How to work efficiently with SBT, Spark and "provided" dependencies?

Alexis Seigneurin picture Alexis Seigneurin · Apr 5, 2016 · Viewed 17.4k times · Source

I'm building an Apache Spark application in Scala and I'm using SBT to build it. Here is the thing:

  1. when I'm developing under IntelliJ IDEA, I want Spark dependencies to be included in the classpath (I'm launching a regular application with a main class)
  2. when I package the application (thanks to the sbt-assembly) plugin, I do not want Spark dependencies to be included in my fat JAR
  3. when I run unit tests through sbt test, I want Spark dependencies to be included in the classpath (same as #1 but from the SBT)

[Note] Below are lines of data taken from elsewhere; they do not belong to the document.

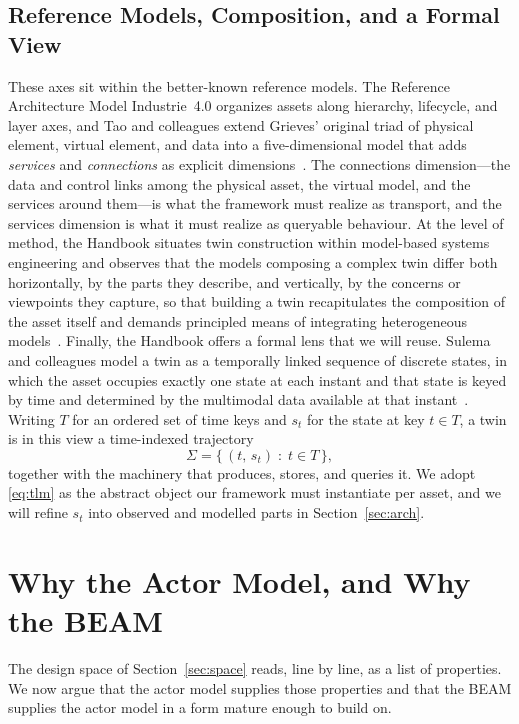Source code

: \documentclass[conference]{IEEEtran}
\newcommand{\beam}{BEAM\xspace}
\begin{document}
\subsection{Reference Models, Composition, and a Formal View}
These axes sit within the better-known reference models. The Reference
Architecture Model Industrie~4.0 organizes assets along hierarchy, lifecycle,
and layer axes, and Tao and colleagues extend Grieves' original triad of
physical element, virtual element, and data into a five-dimensional model that
adds \emph{services} and \emph{connections} as explicit
dimensions~\cite{hamzaoui2024,tao2019}. The connections dimension---the data
and control links among the physical asset, the virtual model, and the
services around them---is what the framework must realize as transport, and the
services dimension is what it must realize as queryable behaviour. At the level
of method, the Handbook situates twin construction within model-based systems
engineering and observes that the models composing a complex twin differ both
horizontally, by the parts they describe, and vertically, by the concerns or
viewpoints they capture, so that building a twin recapitulates the composition
of the asset itself and demands principled means of integrating heterogeneous
models~\cite{kovalyov2024}. Finally, the Handbook offers a formal lens that we
will reuse. Sulema and colleagues model a twin as a temporally linked sequence
of discrete states, in which the asset occupies exactly one state at each
instant and that state is keyed by time and determined by the multimodal data
available at that instant~\cite{sulema2024}. Writing $T$ for an ordered set of
time keys and $s_t$ for the state at key $t \in T$, a twin is in this view a
time-indexed trajectory
\begin{equation}
\label{eq:tlm}
\Sigma = \{\, (t,\, s_t) \;:\; t \in T \,\},
\end{equation}
together with the machinery that produces, stores, and queries it. We adopt
\eqref{eq:tlm} as the abstract object our framework must instantiate per asset,
and we will refine $s_t$ into observed and modelled parts in
Section~\ref{sec:arch}.

\section{Why the Actor Model, and Why the \beam}
\label{sec:why}
The design space of Section~\ref{sec:space} reads, line by line, as a list of
properties. We now argue that the actor model supplies those properties and
that the \beam supplies the actor model in a form mature enough to build on.
\end{document}
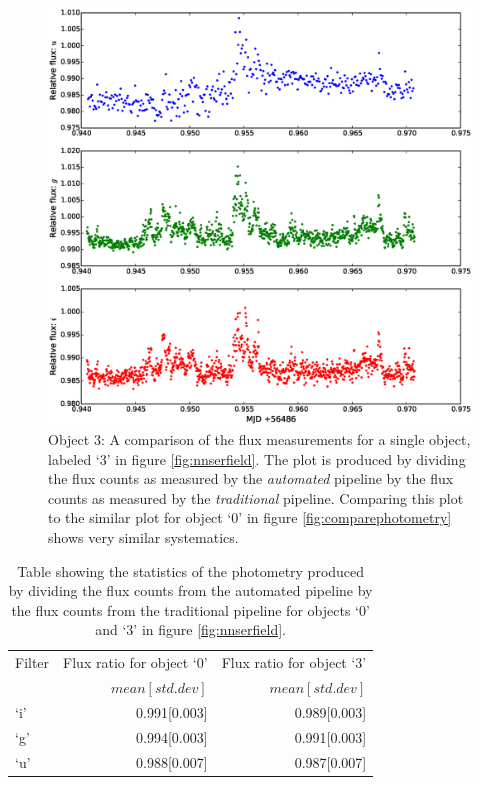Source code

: \begin{figure}
\centering
\includegraphics[width=140mm]{images/compare_photometry_2.eps}
\caption{Object 3: A comparison of the flux measurements for a single object, labeled `3' in figure \ref{fig:nnserfield}. The plot is produced by dividing the flux counts as measured by the \emph{automated} pipeline by the flux counts as measured by the \emph{traditional} pipeline. Comparing this plot to the similar plot for object `0' in figure \ref{fig:comparephotometry} shows very similar systematics.}
\label{fig:comparephotometry2}
\end{figure}

\begin{table}
  \centering
  \begin{tabular}{l r r }
    \hline
    Filter & Flux ratio for object `0' & Flux ratio  for object `3'\\
           &  $mean[std. dev]$ &  $mean[std. dev]$\\
    \hline
    `i'    & 0.991[0.003]  & 0.989[0.003] \\
    `g'    & 0.994[0.003] & 0.991[0.003]\\
    `u'    & 0.988[0.007] & 0.987[0.007]\\
    \hline
   \end{tabular}
  \caption{Table showing the statistics of the photometry produced by dividing the flux counts from the automated pipeline by the flux counts from the traditional pipeline for objects `0'  and `3' in figure \ref{fig:nnserfield}.}
  \label{tab:differential}
\end{table}

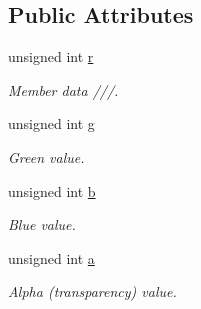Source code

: \subsection*{Public Attributes}
\begin{DoxyCompactItemize}
\item 
unsigned int \hyperlink{classjetfuel_1_1draw_1_1Color_a282cc70a95a42570a350d2de16376346}{r}
\begin{DoxyCompactList}\small\item\em Member data ///. \end{DoxyCompactList}\item 
\mbox{\label{classjetfuel_1_1draw_1_1Color_a5229cd76a67a7236ad54ee2335c1c98a}} 
unsigned int \hyperlink{classjetfuel_1_1draw_1_1Color_a5229cd76a67a7236ad54ee2335c1c98a}{g}
\begin{DoxyCompactList}\small\item\em Green value. \end{DoxyCompactList}\item 
\mbox{\label{classjetfuel_1_1draw_1_1Color_af4152e984d80c8486184be7572783ebf}} 
unsigned int \hyperlink{classjetfuel_1_1draw_1_1Color_af4152e984d80c8486184be7572783ebf}{b}
\begin{DoxyCompactList}\small\item\em Blue value. \end{DoxyCompactList}\item 
\mbox{\label{classjetfuel_1_1draw_1_1Color_a5155fa4fb77a1e8058c79345de5300c4}} 
unsigned int \hyperlink{classjetfuel_1_1draw_1_1Color_a5155fa4fb77a1e8058c79345de5300c4}{a}
\begin{DoxyCompactList}\small\item\em Alpha (transparency) value. \end{DoxyCompactList}\end{DoxyCompactItemize}
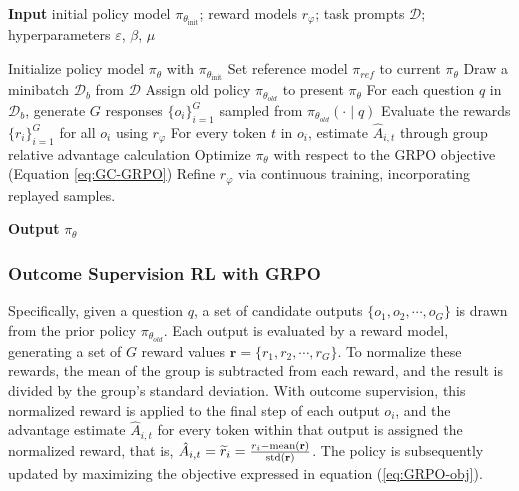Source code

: \begin{itemize}[topsep=0pt]
\begin{algorithm}[t]
  \small
  \caption{Iterative Group Relative Policy Optimization}
  \textbf{Input} initial policy model $\pi_{\theta_{\text{init}}}$; reward models $r_\varphi$; task prompts $\mathcal{D}$; 
  hyperparameters $\varepsilon$, $\beta$, $\mu$
  \begin{algorithmic}[1]
    \State Initialize policy model $\pi_\theta$ with $\pi_{\theta_{\text{init}}}$
       \State Set reference model $\pi_{ref}$ to current $\pi_{\theta}$
      \State Draw a minibatch $\mathcal{D}_b$ from $\mathcal{D}$
      \State Assign old policy $\pi_{\theta_{old}}$ to present $\pi_\theta$
      \State For each question $q$ in $\mathcal{D}_b$, generate $G$ responses $\{o_i\}_{i=1}^G$ sampled from $\pi_{\theta_{old}} (\cdot \mid q)$
      \State Evaluate the rewards $\{r_i\}_{i=1}^{G}$ for all $o_i$ using $r_{\varphi}$
      \State For every token $t$ in $o_i$, estimate $\hat{A}_{i,t}$ through group relative advantage calculation
        \State Optimize $\pi_\theta$ with respect to the GRPO objective (Equation \ref{eq:GC-GRPO})
      \EndFor
    \EndFor
    \State Refine $r_\varphi$ via continuous training, incorporating replayed samples.
    \EndFor
  \end{algorithmic}
  \textbf{Output} $\pi_\theta$
  \label{alg:iter-grpo}
\end{algorithm}

\subsubsection{Outcome Supervision RL with GRPO} Specifically, given a question $q$, a set of candidate outputs $\{o_1, o_2, \cdots, o_G\}$ is drawn from the prior policy $\pi_{\theta_{old}}$. Each output is evaluated by a reward model, generating a set of $G$ reward values $\mathbf{r} = \{r_1, r_2, \cdots, r_G\}$. To normalize these rewards, the mean of the group is subtracted from each reward, and the result is divided by the group's standard deviation. With outcome supervision, this normalized reward is applied to the final step of each output $o_i$, and the advantage estimate $\hat{A}_{i, t}$ for every token within that output is assigned the normalized reward, that is, $\hat{A}_{i, t} = \widetilde{r}_i = \frac{r_i - {\rm mean}(\mathbf{r})}{{\rm std}(\mathbf{r})}$. The policy is subsequently updated by maximizing the objective expressed in equation (\ref{eq:GRPO-obj}).


\end{itemize}
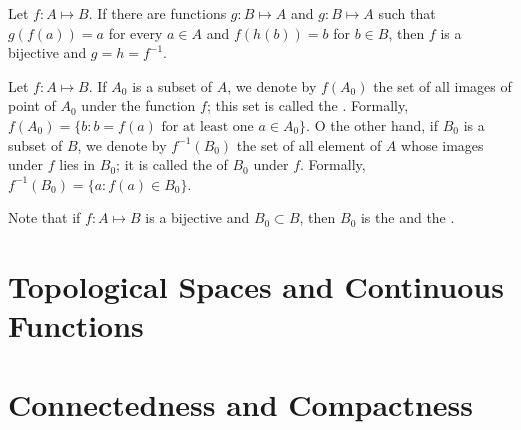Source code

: \begin{lemmad}
Let $f: A \mapsto B$. If there are functions $g: B \mapsto A$ and $g: B \mapsto A$ such that $g(f(a)) = a$ for every $a \in A$ and $f(h(b)) = b$ for $b \in B$, then $f$ is a bijective and $g = h = f^{-1}$.
\end{lemmad}

\begin{definition}
Let $f: A \mapsto B$. If $A_0$ is a subset of $A$, we denote by $f(A_0)$ the set of all images of point of $A_0$ under the function $f$; this set is called the \textbf{}. Formally, $f(A_0) = \{b: b = f(a) \text{ for at least one } a\in A_0\}$. O the other hand, if $B_0$ is a subset of $B$, we denote by $f^{-1}(B_0)$ the set of all element of $A$ whose images under $f$ lies in $B_0$; it is called the \textbf{} of $B_0$ under $f$. Formally, $f^{-1}(B_0) = \{a: f(a) \in B_0\}$.
\end{definition}

Note that if $f:A \mapsto B$ is a bijective and $B_0 \subset B$, then $B_0$ is the  and the . 





\section{Topological Spaces and Continuous Functions}

\section{Connectedness and Compactness}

To match constraint #2, I'm declaring Spark dependencies as provided:

libraryDependencies ++= Seq(
  "org.apache.spark" %% "spark-streaming" % sparkVersion % "provided",
  ...
)

Then, sbt-assembly's documentation suggests to add the following line to include the dependencies for unit tests (constraint #3):

run in Compile <<= Defaults.runTask(fullClasspath in Compile, mainClass in (Compile, run), runner in (Compile, run))

That leaves me with constraint #1 not being full-filled, i.e. I cannot run the application in IntelliJ IDEA as Spark dependencies are not being picked up.

With Maven, I was using a specific profile to build the uber JAR. That way, I was declaring Spark dependencies as regular dependencies for the main profile (IDE and unit tests) while declaring them as provided for the fat JAR packaging. See https://github.com/aseigneurin/kafka-sandbox/blob/master/pom.xml

What is the best way to achieve this with SBT?

Answer

Martin Tapp picture Martin Tapp · Nov 7, 2018

Use the new 'Include dependencies with "Provided" scope' in an IntelliJ configuration.

IntelliJ config with Provided scope checkbox